VirtualBox

Ticket #8755 (closed defect: fixed)

Opened 12 years ago

Last modified 12 years ago

Ubuntu 10.04 kernel panic on high network load => Fixed in SVN

Reported by: fryckbos Owned by:
Component: network Version: VirtualBox 4.0.6
Keywords: e1000 Cc:
Guest type: Linux Host type: Linux

Description (last modified by frank) (diff)

Setup:

  • VirtualBox 4.0.4
  • Ubuntu 10.04 host (64 bit)
  • 1 Ubuntu 10.04 guest (64 bit)
  • Running on a quad core AMD Opteron
  • Bridged network, using e1000.

Workload:

  • 4 concurrent http wgets to a local server (at gigabit)

Problem:

  • No problems when using 1 core
  • Kernel panic in guest when using 4 cores

Kernel panic is always in e1000_clean.

Attachments

VBox.log Download (37.7 KB) - added by fryckbos 12 years ago.
kernel_panic Download (4.7 KB) - added by fryckbos 12 years ago.
kernel_panic-php.txt Download (3.1 KB) - added by smariel 12 years ago.
Stack trace of the kernel panic
VBox-php.log Download (47.3 KB) - added by smariel 12 years ago.
VBox log file of the virtual machine.
e1000.2.ko Download (176.3 KB) - added by smariel 12 years ago.
module for Ubuntu 10.04 x86_64 : uname -a : Linux demo 2.6.32-24-server #39-Ubuntu SMP Wed Jul 28 06:21:40 UTC 2010 x86_64 GNU/Linux
e1000.ko Download (178.5 KB) - added by fryckbos 12 years ago.
e1000 driver for the 2.6.35 kernel
VBox.2.log Download (38.4 KB) - added by fryckbos 12 years ago.
Log when using PCNet
console.txt Download (19.4 KB) - added by fryckbos 12 years ago.
Console output when using PCNet
e1000_smp_panic_fix.patch Download (565 bytes) - added by aleksey 12 years ago.
Patch for panic in SMP Linux kernels
vboxcrash.JPG Download (142.2 KB) - added by rgcosma 12 years ago.
SL6 crash with e1000 adapter

Change History

Changed 12 years ago by fryckbos

Changed 12 years ago by fryckbos

comment:1 Changed 12 years ago by fryckbos

Forgot to mention that the kernel panic does not occur instantaneously but after a while, it can take up to half an hour.

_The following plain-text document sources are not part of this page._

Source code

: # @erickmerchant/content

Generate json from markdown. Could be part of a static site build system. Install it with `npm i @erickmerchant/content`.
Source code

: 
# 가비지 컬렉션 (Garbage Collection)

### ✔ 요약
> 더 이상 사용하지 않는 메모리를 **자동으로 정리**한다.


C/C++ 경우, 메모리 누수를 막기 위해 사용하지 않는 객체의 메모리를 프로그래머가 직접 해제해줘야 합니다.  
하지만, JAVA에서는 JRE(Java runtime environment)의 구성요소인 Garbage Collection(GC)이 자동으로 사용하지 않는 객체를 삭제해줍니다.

We are having the same problem when running a web server at high load.

comment:2 Changed 12 years ago by fryckbos

Tested this on VirtualBox 4.0.6 and the problem is still there.

comment:3 Changed 12 years ago by smariel

Same problem here. Also under "heavy" load. The virtual machine is running a web server with PHP.

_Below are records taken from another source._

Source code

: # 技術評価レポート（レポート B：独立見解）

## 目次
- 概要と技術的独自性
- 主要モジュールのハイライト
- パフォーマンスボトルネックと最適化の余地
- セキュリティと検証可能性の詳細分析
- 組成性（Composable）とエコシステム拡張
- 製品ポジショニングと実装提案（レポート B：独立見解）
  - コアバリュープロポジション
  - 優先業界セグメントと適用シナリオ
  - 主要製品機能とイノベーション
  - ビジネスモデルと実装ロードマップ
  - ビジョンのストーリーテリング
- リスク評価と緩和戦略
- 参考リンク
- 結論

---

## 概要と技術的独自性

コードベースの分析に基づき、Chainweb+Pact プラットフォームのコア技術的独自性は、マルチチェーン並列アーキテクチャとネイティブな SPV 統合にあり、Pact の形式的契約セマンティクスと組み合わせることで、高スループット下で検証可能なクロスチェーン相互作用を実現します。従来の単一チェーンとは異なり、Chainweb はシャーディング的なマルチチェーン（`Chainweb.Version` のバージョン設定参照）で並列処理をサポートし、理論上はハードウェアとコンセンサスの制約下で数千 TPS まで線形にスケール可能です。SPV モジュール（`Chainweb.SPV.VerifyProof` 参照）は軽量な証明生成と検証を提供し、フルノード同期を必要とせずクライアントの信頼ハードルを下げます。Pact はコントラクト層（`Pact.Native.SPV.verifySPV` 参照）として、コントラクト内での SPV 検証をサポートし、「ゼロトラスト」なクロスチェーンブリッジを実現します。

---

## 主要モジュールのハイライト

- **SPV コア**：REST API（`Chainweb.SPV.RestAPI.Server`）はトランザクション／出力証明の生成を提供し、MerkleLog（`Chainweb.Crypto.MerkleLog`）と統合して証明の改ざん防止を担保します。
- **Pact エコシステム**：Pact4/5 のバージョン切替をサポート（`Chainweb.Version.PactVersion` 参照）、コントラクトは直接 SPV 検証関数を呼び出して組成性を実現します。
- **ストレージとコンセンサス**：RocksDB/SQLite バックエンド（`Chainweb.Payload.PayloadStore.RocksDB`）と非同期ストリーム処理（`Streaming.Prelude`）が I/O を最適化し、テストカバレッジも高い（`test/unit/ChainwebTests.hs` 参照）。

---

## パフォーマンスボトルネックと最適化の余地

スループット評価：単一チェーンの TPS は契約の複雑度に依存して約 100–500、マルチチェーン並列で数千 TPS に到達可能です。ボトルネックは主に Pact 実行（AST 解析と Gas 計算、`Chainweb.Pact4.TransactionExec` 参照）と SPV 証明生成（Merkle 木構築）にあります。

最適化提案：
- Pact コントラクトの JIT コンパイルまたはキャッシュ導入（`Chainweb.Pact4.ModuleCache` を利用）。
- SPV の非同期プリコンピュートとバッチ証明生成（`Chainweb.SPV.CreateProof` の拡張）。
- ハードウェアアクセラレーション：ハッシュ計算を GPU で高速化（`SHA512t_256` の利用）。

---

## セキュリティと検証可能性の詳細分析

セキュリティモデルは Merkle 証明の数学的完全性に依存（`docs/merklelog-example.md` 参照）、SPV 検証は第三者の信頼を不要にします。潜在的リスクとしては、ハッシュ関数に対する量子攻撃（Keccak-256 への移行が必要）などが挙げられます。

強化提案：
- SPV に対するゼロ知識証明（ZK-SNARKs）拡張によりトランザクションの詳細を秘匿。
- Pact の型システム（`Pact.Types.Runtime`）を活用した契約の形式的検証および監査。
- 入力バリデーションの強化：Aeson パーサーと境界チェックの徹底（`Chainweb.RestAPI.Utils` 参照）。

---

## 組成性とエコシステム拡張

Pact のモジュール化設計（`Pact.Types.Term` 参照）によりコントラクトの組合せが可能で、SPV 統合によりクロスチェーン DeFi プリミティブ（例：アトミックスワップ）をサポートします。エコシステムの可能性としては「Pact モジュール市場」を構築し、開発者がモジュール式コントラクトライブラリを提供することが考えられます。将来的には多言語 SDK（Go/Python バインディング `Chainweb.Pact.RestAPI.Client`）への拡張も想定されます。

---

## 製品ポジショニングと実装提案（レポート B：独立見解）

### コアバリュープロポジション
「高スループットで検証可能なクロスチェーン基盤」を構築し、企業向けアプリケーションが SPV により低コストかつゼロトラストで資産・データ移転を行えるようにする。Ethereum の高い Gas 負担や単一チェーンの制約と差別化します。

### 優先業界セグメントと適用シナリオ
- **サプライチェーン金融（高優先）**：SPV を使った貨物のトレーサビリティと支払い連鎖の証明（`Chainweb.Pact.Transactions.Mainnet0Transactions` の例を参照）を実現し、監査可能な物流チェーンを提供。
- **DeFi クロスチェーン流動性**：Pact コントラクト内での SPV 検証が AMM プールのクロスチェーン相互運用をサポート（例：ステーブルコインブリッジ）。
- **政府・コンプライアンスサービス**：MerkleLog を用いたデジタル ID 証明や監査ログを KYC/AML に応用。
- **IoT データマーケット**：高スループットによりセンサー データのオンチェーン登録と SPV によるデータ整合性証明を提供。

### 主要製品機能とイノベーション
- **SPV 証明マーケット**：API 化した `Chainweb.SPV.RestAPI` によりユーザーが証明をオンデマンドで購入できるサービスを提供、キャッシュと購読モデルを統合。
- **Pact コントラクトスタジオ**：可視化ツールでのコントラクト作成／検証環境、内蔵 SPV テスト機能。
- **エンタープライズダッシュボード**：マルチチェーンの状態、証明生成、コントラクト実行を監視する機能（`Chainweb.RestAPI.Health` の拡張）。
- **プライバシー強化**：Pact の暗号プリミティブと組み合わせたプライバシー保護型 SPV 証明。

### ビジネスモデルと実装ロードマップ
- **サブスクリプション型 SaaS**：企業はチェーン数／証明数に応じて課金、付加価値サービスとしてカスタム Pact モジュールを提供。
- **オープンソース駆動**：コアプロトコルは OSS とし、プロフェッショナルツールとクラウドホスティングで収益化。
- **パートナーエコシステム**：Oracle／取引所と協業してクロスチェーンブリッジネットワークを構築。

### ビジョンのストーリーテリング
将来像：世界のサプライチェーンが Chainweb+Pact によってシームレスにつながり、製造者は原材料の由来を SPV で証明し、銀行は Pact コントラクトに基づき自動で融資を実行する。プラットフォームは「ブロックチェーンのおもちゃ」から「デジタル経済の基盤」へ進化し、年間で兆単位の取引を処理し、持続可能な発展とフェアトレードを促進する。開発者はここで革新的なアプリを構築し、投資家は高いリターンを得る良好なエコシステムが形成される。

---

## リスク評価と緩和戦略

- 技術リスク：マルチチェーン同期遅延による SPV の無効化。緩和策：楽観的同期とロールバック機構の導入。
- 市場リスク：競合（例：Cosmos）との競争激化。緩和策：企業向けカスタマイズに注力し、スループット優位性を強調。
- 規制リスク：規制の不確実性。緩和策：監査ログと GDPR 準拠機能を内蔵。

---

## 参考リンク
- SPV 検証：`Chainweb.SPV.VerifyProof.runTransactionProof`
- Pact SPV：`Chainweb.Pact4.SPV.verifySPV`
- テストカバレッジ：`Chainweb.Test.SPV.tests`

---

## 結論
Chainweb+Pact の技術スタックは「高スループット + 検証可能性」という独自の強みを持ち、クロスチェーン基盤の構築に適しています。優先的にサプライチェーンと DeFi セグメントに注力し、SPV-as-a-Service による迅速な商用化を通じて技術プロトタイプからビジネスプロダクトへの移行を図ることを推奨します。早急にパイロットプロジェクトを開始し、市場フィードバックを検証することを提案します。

FYI the virtual machine got two network adapter attached (one public, one private subnet, the latest turns to be our private VLAN on the host).

I'm attaching the kernel_panic dump, and the VBox.log.

Changed 12 years ago by smariel

Stack trace of the kernel panic

Changed 12 years ago by smariel

VBox log file of the virtual machine.

comment:4 Changed 12 years ago by smariel

Like fryckbos said earlier, latest VirtualBox 4.0.6 does not solve the problem.

comment:5 Changed 12 years ago by frank

  • Version changed from VirtualBox 4.0.4 to VirtualBox 4.0.6
  • Description modified (diff)

comment:6 Changed 12 years ago by frank

Just to be sure: Does the guest kernel panics always within the E1000 driver? At least it looks like because we have two similar kernel logs from two different reporters...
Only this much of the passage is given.